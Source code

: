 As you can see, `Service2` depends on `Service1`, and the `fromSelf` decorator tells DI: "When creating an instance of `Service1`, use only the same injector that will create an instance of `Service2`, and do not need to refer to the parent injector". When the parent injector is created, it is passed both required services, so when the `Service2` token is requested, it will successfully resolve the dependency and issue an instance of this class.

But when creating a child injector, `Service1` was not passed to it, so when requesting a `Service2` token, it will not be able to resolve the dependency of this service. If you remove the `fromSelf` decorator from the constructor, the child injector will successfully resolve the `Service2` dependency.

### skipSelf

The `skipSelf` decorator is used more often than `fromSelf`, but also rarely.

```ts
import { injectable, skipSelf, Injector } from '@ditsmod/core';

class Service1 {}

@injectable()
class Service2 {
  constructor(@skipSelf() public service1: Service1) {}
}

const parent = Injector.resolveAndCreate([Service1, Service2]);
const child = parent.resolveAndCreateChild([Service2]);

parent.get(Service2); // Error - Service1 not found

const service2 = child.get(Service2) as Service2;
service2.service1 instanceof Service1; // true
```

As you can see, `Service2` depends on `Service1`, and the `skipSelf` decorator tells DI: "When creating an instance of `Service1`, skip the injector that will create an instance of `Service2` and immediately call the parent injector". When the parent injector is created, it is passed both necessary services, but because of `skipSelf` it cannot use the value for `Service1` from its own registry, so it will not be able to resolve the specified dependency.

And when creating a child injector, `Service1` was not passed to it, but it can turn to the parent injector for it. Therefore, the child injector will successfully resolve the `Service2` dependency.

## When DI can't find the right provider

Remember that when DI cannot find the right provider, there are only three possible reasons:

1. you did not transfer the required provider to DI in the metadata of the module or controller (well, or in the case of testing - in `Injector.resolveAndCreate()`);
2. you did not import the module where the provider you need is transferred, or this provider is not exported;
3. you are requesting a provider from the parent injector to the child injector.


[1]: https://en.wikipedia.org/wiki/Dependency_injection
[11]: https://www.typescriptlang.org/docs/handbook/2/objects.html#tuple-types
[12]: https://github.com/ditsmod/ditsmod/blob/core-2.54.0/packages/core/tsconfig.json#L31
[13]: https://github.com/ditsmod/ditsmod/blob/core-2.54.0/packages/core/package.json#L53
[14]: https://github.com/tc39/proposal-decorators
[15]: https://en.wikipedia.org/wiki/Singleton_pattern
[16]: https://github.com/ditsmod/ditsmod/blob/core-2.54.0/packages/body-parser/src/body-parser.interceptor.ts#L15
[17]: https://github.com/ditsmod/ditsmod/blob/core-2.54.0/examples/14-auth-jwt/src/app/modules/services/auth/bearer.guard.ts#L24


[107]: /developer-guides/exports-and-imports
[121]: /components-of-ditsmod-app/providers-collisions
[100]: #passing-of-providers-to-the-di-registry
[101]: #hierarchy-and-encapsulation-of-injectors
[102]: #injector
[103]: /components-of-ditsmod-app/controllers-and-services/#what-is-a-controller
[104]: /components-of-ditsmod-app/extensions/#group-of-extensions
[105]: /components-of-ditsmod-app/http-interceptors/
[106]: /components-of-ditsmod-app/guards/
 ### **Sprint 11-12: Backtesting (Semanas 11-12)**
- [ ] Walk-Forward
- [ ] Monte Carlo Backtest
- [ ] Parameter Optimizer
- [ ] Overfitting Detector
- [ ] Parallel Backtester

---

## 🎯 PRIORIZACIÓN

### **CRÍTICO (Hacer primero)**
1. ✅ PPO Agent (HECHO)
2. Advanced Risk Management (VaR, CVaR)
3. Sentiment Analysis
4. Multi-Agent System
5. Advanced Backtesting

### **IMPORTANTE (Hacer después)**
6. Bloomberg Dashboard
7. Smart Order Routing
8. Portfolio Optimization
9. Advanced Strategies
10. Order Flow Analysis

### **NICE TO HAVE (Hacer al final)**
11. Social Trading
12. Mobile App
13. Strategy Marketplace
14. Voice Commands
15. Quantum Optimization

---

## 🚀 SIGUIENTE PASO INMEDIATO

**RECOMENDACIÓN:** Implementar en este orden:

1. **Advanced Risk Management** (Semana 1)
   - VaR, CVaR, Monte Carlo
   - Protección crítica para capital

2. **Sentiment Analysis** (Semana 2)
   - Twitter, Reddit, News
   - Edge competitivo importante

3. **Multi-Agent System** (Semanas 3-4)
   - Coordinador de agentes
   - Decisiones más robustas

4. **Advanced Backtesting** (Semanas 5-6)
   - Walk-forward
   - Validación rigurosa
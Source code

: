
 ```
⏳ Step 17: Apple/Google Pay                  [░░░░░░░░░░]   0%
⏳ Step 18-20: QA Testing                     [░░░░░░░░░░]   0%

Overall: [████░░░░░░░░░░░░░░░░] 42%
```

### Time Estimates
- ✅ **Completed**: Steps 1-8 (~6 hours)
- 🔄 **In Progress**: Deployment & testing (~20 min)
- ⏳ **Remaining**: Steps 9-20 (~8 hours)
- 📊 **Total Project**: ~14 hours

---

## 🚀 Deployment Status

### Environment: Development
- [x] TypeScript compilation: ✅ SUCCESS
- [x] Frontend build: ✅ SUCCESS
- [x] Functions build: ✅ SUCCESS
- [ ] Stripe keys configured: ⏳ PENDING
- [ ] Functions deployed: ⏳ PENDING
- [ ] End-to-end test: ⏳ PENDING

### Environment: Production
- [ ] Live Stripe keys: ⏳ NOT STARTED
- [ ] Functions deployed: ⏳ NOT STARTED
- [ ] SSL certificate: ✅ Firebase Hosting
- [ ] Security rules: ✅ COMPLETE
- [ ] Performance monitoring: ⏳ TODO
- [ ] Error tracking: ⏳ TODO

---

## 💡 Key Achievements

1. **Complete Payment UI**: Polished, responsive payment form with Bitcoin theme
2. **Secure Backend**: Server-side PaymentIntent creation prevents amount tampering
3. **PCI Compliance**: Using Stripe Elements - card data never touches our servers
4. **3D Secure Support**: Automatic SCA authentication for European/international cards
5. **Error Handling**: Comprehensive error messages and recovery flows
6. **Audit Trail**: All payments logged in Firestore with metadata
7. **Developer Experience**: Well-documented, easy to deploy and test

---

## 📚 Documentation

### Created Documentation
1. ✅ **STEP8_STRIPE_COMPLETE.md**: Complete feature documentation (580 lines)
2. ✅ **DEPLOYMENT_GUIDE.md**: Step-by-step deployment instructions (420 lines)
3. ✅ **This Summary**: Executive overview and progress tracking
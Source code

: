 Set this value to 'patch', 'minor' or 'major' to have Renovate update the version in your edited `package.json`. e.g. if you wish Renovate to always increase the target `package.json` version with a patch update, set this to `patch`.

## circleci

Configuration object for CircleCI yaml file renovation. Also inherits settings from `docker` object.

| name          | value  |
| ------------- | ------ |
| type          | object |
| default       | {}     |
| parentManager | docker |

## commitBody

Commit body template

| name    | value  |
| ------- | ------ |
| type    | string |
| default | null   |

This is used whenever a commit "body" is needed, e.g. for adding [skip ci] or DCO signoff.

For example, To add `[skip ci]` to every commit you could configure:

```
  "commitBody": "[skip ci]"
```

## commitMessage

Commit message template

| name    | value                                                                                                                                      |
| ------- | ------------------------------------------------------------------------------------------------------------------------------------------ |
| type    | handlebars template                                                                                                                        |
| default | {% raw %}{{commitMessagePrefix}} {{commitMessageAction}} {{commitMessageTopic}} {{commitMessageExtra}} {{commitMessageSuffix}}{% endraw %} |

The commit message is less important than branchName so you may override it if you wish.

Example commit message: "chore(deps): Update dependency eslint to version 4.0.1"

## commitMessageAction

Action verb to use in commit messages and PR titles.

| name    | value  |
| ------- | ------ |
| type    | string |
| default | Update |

━━━

Directions for this task: Keeping every character as it is, restate the lines above that run from the line with "4. **3D Secure" through the line with "default | null", both included, and nothing else.

Response for this exercise:
4. **3D Secure Support**: Automatic SCA authentication for European/international cards
5. **Error Handling**: Comprehensive error messages and recovery flows
6. **Audit Trail**: All payments logged in Firestore with metadata
7. **Developer Experience**: Well-documented, easy to deploy and test

---

## 📚 Documentation

### Created Documentation
1. ✅ **STEP8_STRIPE_COMPLETE.md**: Complete feature documentation (580 lines)
2. ✅ **DEPLOYMENT_GUIDE.md**: Step-by-step deployment instructions (420 lines)
3. ✅ **This Summary**: Executive overview and progress tracking
Source code

: Set this value to 'patch', 'minor' or 'major' to have Renovate update the version in your edited `package.json`. e.g. if you wish Renovate to always increase the target `package.json` version with a patch update, set this to `patch`.

## circleci

Configuration object for CircleCI yaml file renovation. Also inherits settings from `docker` object.

| name          | value  |
| ------------- | ------ |
| type          | object |
| default       | {}     |
| parentManager | docker |

## commitBody

Commit body template

| name    | value  |
| ------- | ------ |
| type    | string |
| default | null   |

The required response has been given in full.